为明确RBM22在心肌损伤后再生修复中的功能，研究者构建了心肌细胞特异性敲除RBM22小鼠，进行乳鼠心尖切除和心肌梗死造模。1-3日龄乳鼠具有强大的心肌再生能力，心肌损伤后能够通过启动心肌细胞增殖实现完全再生修复，并恢复至正常的心功能。而RBM22敲除小鼠在相同损伤条件下则表现为纤维化瘢痕替代性修复，心功能恢复受阻，心肌细胞增殖比例显著降低。进一步在成年小鼠中敲除或敲低RBM22，同样加重心肌梗死后的心功能恶化，扩大纤维化面积，并抑制心肌细胞增殖，具有再生潜力的单核二倍体心肌细胞比例也显著降低。这些结果表明，RBM22是维持心肌再生潜能的关键促进因子。

为明确RBM22在心肌细胞增殖中的功能，研究者分离对照组与RBM22敲除新生小鼠原代心肌细胞，通过流式细胞术检测细胞周期分布，结果显示RBM22缺失显著抑制心肌细胞增殖。为深入探究RBM22促进心肌细胞增殖的潜在机制，研究者利用siRNA在新生小鼠原代心肌细胞中敲低RBM22后进行了RNA测序分析。

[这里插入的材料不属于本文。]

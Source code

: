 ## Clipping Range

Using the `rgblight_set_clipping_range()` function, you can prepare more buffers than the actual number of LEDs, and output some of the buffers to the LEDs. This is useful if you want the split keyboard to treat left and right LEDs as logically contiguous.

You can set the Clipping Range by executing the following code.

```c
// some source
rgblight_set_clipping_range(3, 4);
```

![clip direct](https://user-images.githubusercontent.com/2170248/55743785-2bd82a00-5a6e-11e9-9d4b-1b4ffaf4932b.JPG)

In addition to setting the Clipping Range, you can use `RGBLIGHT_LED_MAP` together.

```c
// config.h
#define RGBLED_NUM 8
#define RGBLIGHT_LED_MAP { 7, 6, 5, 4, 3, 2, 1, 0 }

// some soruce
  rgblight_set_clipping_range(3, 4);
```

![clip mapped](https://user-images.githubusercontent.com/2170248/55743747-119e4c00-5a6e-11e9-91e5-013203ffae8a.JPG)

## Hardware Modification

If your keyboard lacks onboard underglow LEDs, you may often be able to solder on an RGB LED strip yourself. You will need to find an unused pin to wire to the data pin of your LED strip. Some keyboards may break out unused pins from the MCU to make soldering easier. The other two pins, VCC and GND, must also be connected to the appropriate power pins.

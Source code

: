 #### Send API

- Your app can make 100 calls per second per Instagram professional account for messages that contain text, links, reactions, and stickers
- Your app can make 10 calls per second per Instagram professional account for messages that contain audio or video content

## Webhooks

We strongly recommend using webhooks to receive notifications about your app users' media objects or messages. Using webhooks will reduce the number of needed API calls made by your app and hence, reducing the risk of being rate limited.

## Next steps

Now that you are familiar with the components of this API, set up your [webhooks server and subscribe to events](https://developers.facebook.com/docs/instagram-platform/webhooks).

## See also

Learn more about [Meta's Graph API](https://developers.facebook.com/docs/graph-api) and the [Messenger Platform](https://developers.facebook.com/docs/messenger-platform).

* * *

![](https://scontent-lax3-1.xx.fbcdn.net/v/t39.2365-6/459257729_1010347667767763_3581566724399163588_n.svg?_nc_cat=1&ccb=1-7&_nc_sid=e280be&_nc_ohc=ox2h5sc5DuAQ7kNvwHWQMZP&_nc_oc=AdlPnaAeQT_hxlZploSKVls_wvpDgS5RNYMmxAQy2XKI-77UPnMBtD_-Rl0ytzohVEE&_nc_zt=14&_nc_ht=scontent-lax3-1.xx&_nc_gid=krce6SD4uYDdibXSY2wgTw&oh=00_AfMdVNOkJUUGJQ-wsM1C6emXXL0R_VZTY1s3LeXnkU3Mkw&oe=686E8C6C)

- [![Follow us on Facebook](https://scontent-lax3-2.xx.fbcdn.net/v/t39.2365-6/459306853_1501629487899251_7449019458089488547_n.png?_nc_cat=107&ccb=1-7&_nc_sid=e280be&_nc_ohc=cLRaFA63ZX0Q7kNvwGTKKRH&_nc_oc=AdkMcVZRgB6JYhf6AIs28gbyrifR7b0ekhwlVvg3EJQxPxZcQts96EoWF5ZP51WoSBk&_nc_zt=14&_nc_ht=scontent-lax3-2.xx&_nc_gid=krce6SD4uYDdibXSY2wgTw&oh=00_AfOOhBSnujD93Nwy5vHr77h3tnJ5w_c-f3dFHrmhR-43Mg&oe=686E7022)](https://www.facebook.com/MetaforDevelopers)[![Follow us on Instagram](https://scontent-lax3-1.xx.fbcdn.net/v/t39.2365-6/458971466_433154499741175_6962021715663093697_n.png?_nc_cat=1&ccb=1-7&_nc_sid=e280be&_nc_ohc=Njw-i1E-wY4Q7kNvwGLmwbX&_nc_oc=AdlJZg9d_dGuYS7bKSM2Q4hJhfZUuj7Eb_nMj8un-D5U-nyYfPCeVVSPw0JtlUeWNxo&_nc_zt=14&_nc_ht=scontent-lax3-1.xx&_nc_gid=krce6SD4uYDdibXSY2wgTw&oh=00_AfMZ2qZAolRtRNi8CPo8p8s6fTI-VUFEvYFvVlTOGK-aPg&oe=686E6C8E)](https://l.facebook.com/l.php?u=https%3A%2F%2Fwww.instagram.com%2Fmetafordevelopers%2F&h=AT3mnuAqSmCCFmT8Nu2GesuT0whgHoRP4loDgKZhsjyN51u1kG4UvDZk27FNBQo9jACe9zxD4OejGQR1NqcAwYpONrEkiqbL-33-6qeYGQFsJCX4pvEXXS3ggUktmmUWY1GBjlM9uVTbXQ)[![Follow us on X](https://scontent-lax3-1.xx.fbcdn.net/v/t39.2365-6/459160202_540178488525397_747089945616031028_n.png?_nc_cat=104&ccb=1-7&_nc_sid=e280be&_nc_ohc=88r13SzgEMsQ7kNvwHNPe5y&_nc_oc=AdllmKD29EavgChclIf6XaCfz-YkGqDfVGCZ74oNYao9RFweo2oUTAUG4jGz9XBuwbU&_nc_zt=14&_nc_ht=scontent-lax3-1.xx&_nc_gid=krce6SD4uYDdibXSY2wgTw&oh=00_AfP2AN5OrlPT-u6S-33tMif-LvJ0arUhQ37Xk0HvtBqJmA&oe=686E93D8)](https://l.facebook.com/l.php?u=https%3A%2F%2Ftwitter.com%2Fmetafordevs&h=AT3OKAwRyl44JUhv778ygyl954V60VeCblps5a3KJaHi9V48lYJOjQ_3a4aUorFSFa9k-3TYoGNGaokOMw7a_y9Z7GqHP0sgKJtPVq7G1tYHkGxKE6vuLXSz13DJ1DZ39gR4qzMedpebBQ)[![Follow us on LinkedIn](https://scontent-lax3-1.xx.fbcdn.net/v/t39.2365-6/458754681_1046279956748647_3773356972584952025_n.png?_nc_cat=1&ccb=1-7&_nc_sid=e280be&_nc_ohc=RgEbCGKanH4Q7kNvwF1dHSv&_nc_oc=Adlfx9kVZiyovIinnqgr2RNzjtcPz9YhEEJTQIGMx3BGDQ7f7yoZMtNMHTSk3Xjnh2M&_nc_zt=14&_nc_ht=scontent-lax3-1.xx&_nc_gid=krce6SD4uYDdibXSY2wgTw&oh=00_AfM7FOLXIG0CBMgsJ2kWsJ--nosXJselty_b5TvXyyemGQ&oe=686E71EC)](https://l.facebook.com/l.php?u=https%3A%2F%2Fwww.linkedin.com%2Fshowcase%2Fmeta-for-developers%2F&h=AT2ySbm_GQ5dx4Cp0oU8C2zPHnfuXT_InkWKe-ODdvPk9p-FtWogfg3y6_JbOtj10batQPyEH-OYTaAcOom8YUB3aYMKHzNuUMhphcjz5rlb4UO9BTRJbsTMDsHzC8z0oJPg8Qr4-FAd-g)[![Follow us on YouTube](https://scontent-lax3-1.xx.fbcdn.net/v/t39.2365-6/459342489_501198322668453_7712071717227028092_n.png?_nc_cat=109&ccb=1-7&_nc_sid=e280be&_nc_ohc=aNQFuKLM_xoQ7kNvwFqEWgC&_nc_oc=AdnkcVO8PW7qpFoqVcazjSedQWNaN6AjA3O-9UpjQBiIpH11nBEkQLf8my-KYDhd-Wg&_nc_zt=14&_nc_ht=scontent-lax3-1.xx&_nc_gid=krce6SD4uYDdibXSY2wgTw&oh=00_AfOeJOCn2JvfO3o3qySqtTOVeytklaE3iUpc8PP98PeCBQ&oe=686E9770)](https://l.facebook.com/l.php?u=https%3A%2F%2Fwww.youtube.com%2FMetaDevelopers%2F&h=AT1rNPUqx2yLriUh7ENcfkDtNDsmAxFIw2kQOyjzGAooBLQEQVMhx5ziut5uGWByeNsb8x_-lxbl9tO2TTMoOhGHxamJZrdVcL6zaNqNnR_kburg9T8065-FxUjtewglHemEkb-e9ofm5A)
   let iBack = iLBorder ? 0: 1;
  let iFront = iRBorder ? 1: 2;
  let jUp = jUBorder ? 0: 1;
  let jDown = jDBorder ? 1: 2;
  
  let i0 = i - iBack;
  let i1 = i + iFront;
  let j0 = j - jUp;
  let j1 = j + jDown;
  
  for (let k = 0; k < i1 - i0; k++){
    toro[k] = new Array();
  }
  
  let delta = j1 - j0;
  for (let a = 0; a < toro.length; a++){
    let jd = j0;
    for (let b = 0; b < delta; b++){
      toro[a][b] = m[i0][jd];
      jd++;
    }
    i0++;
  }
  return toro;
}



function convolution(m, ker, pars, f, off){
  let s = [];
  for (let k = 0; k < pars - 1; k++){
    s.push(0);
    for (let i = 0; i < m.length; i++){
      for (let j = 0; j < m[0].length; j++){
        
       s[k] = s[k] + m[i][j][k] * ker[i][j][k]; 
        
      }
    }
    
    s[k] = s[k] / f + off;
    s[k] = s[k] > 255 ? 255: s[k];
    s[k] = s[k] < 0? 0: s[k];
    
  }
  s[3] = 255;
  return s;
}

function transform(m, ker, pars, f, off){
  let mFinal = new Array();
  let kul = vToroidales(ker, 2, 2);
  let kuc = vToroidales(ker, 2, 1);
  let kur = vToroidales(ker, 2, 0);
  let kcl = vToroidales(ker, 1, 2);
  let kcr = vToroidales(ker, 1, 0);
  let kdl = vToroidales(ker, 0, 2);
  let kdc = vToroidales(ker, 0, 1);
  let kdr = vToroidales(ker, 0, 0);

KEGG富集分析表明，下调的差异基因显著富集于细胞增殖相关通路，包括DNA复制、有丝分裂细胞周期及细胞增殖正向调控等。环形热图进一步揭示，RBM22敲低导致多数细胞周期与细胞分裂相关基因转录水平下调。

为探究RBM22调控心肌细胞增殖的分子机制，研究者发现RBM22促进心肌细胞增殖的作用不依赖于其经典的可变剪接功能，进一步进行细胞组分分离，发现RBM22主要定位于心肌细胞染色质及核质组分。基于此，研究者通过CUT&Tag测序分析，结果显示与增殖能力较弱的P8心肌细胞相比，RBM22在增殖活跃的心肌细胞中显著富集于细胞周期基因(Cdk4、Ccna2和Ccne1)启动子区，EMSA及ChIP实验验证了该结合特异性。ATAC-seq结果表明，RBM22可促进上述细胞周期基因启动子区染色质开放。深入机制解析发现，RBM22通过其Pro-Rich结构域与染色质重塑复合物核心组分SMARCA4直接结合，招募RNA聚合酶II至靶基因启动子区域，促进转录起始，进而激活细胞周期关键基因的表达。

基于上述机制发现，研究者构建了心肌细胞特异性过表达RBM22的腺相关病毒AAV9，并在成年小鼠心肌梗死模型中实现原位递送。结果显示，RBM22过表达可促进细胞周期基因启动子区染色质开放，驱动成年心肌细胞增殖，显著改善心梗后心功能。为进一步探索RBM22促再生作用的种属保守性，研究者在人诱导多能干细胞来源的心肌细胞(hiPSC-CMs)中过表达RBM22，发现EdU及Aurora B阳性比例显著升高，细胞分裂活性增强，同时CCNA2、CDK4、CCNE1、CDK6等细胞周期关键基因表达上调。上述结果表明，RBM22在人和小鼠心肌细胞中具有保守的促增殖功能，为其向心肌再生治疗的临床转化提供了重要依据。